Generally unsecured loans are best for those who have immaculate credit ratings, particularly as lenders tighten their acceptance criteria following the credit crunch.
If you’re not sure about your credit rating then contact a credit reference agency such as Experian or Equifax and request a copy of your profile. You can also use our loans Eligibility Checker tool to search for deals that you are likely to be accepted for based on your answers to a brief set of questions which establish your credit profile.
However, the savviest consumers are turning to secured loans which use the equity in your home as security – making lenders more likely to offer you a decent APR.
Currently, the market leading offers are as follows – click on the links to find out more about these deals:
- First Plus Exclusive – The cheapest homeowner loan in the UK with a rate of 6.2% APR. This is an exclusive rate you will only find at moneysupermarket.com – it is not available anywhere else, including through the First Plus website.

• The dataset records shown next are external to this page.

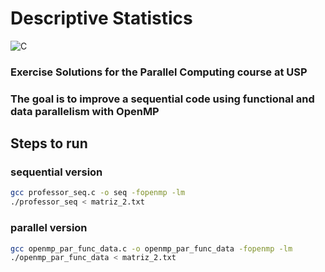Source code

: # Descriptive Statistics
![C](https://img.shields.io/badge/c-%2300599C.svg?style=for-the-badge&logo=c&logoColor=white)

### Exercise Solutions for the Parallel Computing course at USP
### The goal is to improve a sequential code using functional and data parallelism with OpenMP

## Steps to run
### sequential version
```bash
gcc professor_seq.c -o seq -fopenmp -lm
./professor_seq < matriz_2.txt
```
### parallel version
```bash
gcc openmp_par_func_data.c -o openmp_par_func_data -fopenmp -lm
./openmp_par_func_data < matriz_2.txt
```
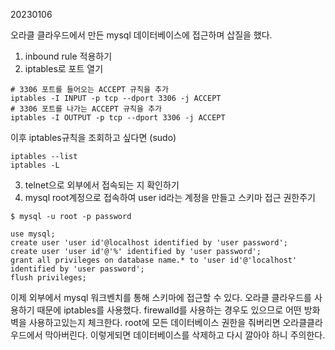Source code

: 20230106

오라클 클라우드에서 만든 mysql 데이터베이스에 접근하며 삽질을 했다.
1. inbound rule 적용하기
2. iptables로 포트 열기
```
# 3306 포트를 들어오는 ACCEPT 규칙을 추가
iptables -I INPUT -p tcp --dport 3306 -j ACCEPT 
# 3306 포트를 나가는 ACCEPT 규칙을 추가
iptables -I OUTPUT -p tcp --dport 3306 -j ACCEPT 
```
이후 iptables규칙을 조회하고 싶다면 (sudo)
```
iptables --list
iptables -L
```
3. telnet으로 외부에서 접속되는 지 확인하기
4. mysql root계정으로 접속하여 user id라는 계정을 만들고 스키마 접근 권한주기
```
$ mysql -u root -p password

use mysql;
create user 'user id'@localhost identified by 'user password';
create user 'user id'@'%' identified by 'user password';
grant all privileges on database name.* to 'user id'@'localhost' identified by 'user password';
flush privileges;

```
이제 외부에서 mysql 워크벤치를 통해 스키마에 접근할 수 있다.
오라클 클라우드를 사용하기 때문에 iptables를 사용했다.
firewalld를 사용하는 경우도 있으므로 어떤 방화벽을 사용하고있는지 체크한다.
root에 모든 데이터베이스 권한을 줘버리면 오라클클라우드에서 막아버린다.
이렇게되면 데이터베이스를 삭제하고 다시 깔아야 하니 주의한다.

- Your Personal Loan.co.uk – A rate of 6.9% APR makes it one of the most competitive on the market. However, what really makes this deal stand out is that this is the rate all accepted applicants will benefit from. There is no ‘price-for-risk’ policy.
If you’ve got large debts to consolidate (£25,000 or more) then your only option is a secured loan. Again, if you have a less than perfect credit score, use our loans Eligibility Checker tool to see what’s available to you.
Many people are reluctant to juggle their finances and take advantage of leading loan offers. However, if you’re already struggling and facing sky-high debts then don’t be afraid to make a move. As long as you’re savvy you can soon put your finances on the road to recovery.
THINK CAREFULLY BEFORE SECURING DEBTS AGAINST YOUR HOME. YOUR HOME MAY BE REPOSSESSED IF YOU DO NOT KEEP UP REPAYMENTS ON YOUR MORTGAGE.
DISCLAIMER: Please note that any rates or deals mentioned in this article applied at the time of writing and may no longer be available/applicable today.